### PROMPT
List each line of the data in which the string "Password" appears.

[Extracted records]
------------------------------------

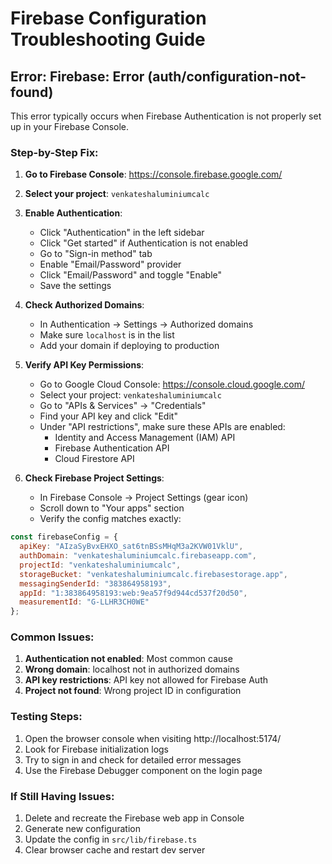 # Firebase Configuration Troubleshooting Guide

## Error: Firebase: Error (auth/configuration-not-found)

This error typically occurs when Firebase Authentication is not properly set up in your Firebase Console.

### Step-by-Step Fix:

1. **Go to Firebase Console**: https://console.firebase.google.com/
2. **Select your project**: `venkateshaluminiumcalc`
3. **Enable Authentication**:
   - Click "Authentication" in the left sidebar
   - Click "Get started" if Authentication is not enabled
   - Go to "Sign-in method" tab
   - Enable "Email/Password" provider
   - Click "Email/Password" and toggle "Enable"
   - Save the settings

4. **Check Authorized Domains**:
   - In Authentication → Settings → Authorized domains
   - Make sure `localhost` is in the list
   - Add your domain if deploying to production

5. **Verify API Key Permissions**:
   - Go to Google Cloud Console: https://console.cloud.google.com/
   - Select your project: `venkateshaluminiumcalc`
   - Go to "APIs & Services" → "Credentials"
   - Find your API key and click "Edit"
   - Under "API restrictions", make sure these APIs are enabled:
     - Identity and Access Management (IAM) API
     - Firebase Authentication API
     - Cloud Firestore API

6. **Check Firebase Project Settings**:
   - In Firebase Console → Project Settings (gear icon)
   - Scroll down to "Your apps" section
   - Verify the config matches exactly:

```javascript
const firebaseConfig = {
  apiKey: "AIzaSyBvxEHXO_sat6tnBSsMHqM3a2KVW01VklU",
  authDomain: "venkateshaluminiumcalc.firebaseapp.com",
  projectId: "venkateshaluminiumcalc",
  storageBucket: "venkateshaluminiumcalc.firebasestorage.app",
  messagingSenderId: "383864958193",
  appId: "1:383864958193:web:9ea57f9d944cd537f20d50",
  measurementId: "G-LLHR3CH0WE"
};
```

### Common Issues:

1. **Authentication not enabled**: Most common cause
2. **Wrong domain**: localhost not in authorized domains
3. **API key restrictions**: API key not allowed for Firebase Auth
4. **Project not found**: Wrong project ID in configuration

### Testing Steps:

1. Open the browser console when visiting http://localhost:5174/
2. Look for Firebase initialization logs
3. Try to sign in and check for detailed error messages
4. Use the Firebase Debugger component on the login page

### If Still Having Issues:

1. Delete and recreate the Firebase web app in Console
2. Generate new configuration
3. Update the config in `src/lib/firebase.ts`
4. Clear browser cache and restart dev server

------------------------------------

### RESULT OF THE EXERCISE
   - Enable "Email/Password" provider
   - Click "Email/Password" and toggle "Enable"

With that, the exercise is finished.